Total Number of Audience Rating

ggplot(Movie_unique,aes(x = audience_rating,fill = audience_rating)) +
  geom_bar(position = "dodge") +
  geom_text(stat="count", aes(label=..count..), vjust=0, size=5, color="black") +
  facet_wrap(~ genre)

  labs(title = "Distribution of the number of Audience Rating by genre", x = "Genre", y = "Quantity",) +
  theme_minimal()
## NULL

Average Audience Score by Genre

Movie_unique %>%
  group_by(genre) %>%
  summarise(Average_aud = mean(audience_score, na.rm = TRUE)) %>%
  ggplot(aes(x = reorder(genre, Average_aud), y = Average_aud)) +
  geom_bar(stat = "identity", fill = "lightblue") +
  geom_text(aes(label = round(Average_aud, 1)), 
            hjust = 1, 
            color = "black", 
            size = 3) +
  coord_flip() +
  labs(title = "Average Audience Score by Genre", x = "Genre", y = "Average Audience Score")

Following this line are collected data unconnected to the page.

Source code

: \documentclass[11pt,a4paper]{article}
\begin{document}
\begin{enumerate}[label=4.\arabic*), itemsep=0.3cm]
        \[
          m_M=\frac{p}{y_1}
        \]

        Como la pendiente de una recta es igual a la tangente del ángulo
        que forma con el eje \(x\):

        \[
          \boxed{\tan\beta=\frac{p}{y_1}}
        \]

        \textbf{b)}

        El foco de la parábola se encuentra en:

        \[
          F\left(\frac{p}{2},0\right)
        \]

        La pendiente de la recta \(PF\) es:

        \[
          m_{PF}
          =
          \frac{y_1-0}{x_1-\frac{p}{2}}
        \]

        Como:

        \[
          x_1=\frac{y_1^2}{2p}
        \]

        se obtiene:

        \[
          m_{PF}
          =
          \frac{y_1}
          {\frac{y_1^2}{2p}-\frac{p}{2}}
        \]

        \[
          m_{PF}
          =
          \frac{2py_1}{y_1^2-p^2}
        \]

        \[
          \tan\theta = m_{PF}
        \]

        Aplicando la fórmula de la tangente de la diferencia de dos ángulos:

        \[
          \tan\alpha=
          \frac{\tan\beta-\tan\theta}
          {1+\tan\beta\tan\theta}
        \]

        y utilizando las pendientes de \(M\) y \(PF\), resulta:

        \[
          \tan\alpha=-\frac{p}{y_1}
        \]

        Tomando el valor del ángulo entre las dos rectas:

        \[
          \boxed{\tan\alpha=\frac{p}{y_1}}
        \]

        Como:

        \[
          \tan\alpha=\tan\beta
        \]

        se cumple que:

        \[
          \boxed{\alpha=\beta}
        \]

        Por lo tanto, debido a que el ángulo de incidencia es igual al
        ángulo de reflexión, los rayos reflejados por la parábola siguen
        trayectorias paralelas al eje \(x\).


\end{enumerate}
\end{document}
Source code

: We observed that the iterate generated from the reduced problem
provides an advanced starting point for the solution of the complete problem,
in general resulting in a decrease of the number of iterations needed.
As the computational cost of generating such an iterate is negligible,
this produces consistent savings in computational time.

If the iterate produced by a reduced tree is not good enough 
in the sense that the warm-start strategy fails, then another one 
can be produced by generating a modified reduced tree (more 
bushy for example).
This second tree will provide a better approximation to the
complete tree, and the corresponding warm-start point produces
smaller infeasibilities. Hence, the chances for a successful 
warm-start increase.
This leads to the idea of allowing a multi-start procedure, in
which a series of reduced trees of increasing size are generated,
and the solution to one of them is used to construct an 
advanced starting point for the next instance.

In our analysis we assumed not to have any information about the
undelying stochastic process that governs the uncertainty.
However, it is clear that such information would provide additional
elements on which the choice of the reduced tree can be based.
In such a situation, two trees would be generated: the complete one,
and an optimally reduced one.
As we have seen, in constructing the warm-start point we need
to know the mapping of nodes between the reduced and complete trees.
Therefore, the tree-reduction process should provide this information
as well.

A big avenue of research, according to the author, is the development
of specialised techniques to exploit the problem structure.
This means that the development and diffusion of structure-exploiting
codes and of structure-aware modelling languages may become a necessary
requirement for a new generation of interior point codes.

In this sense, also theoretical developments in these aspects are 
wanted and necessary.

Scatter plot: Audience Score vs Revenue

ggplot(Movie_unique, aes(x = audience_score, y = revenue..Millions., color = genre)) +
  geom_point(alpha = 0.7) +
  geom_smooth(method = "lm", se = FALSE, color = "Black") +
  labs(
    title = "Audience Score vs Revenue",
    x = "Audience Score",
    y = "revenue..Millions."
  ) +
  facet_wrap(~ genre) +
  theme_minimal() +
  theme(legend.position = "right") +
  scale_color_discrete(name = "Genre")
## `geom_smooth()` using formula = 'y ~ x'

Calculate average scores

average_scores_by_genre <- Movie_unique %>%
  group_by(genre) %>%
  summarise(
    average_critics_score = mean(critics_score, na.rm = TRUE),
    average_audience_score = mean(audience_score, na.rm = TRUE)
  )

Reshape data into long format for plotting

long_data <- average_scores_by_genre %>%
  pivot_longer(
    cols = c(average_critics_score, average_audience_score),
    names_to = "Score_Type",
    values_to = "Average_Score"
  )

Draw the line chart

ggplot(long_data, aes(x = genre, y = Average_Score, group = Score_Type, color = Score_Type)) +
  geom_line(size = 1) +
  geom_point(size = 2) +
  labs(
    title = "Average Critics Score and Audience Score by Genre",
    x = "Genre",
    y = "Average Score",
    color = "Score Type"
  ) +
  theme_minimal() +
  theme(
    axis.text.x = element_text(angle = 45, hjust = 1), # Rotate x-axis labels for readability
    plot.title = element_text(hjust = 0.5)
  )
## Warning: Using `size` aesthetic for lines was deprecated in ggplot2 3.4.0.
## ℹ Please use `linewidth` instead.
## This warning is displayed once every 8 hours.
## Call `lifecycle::last_lifecycle_warnings()` to see where this warning was
## generated.

Average Facebook like by Genre

Movie_unique %>%
  group_by(genre) %>%
  summarise(Average_face = mean(Facebook_Likes, na.rm = TRUE)) %>%
  ggplot(aes(x = reorder(genre, Average_face), y = Average_face)) +
  geom_bar(stat = "identity", fill = "lightblue") +
  geom_text(aes(label = round(Average_face, 1)), 
            hjust = 1, 
            color = "black", 
            size = 3) +
  coord_flip() +
  labs(title = "Average Facebook Likes by Genre", x = "Genre", y = "Average Facebook Likes")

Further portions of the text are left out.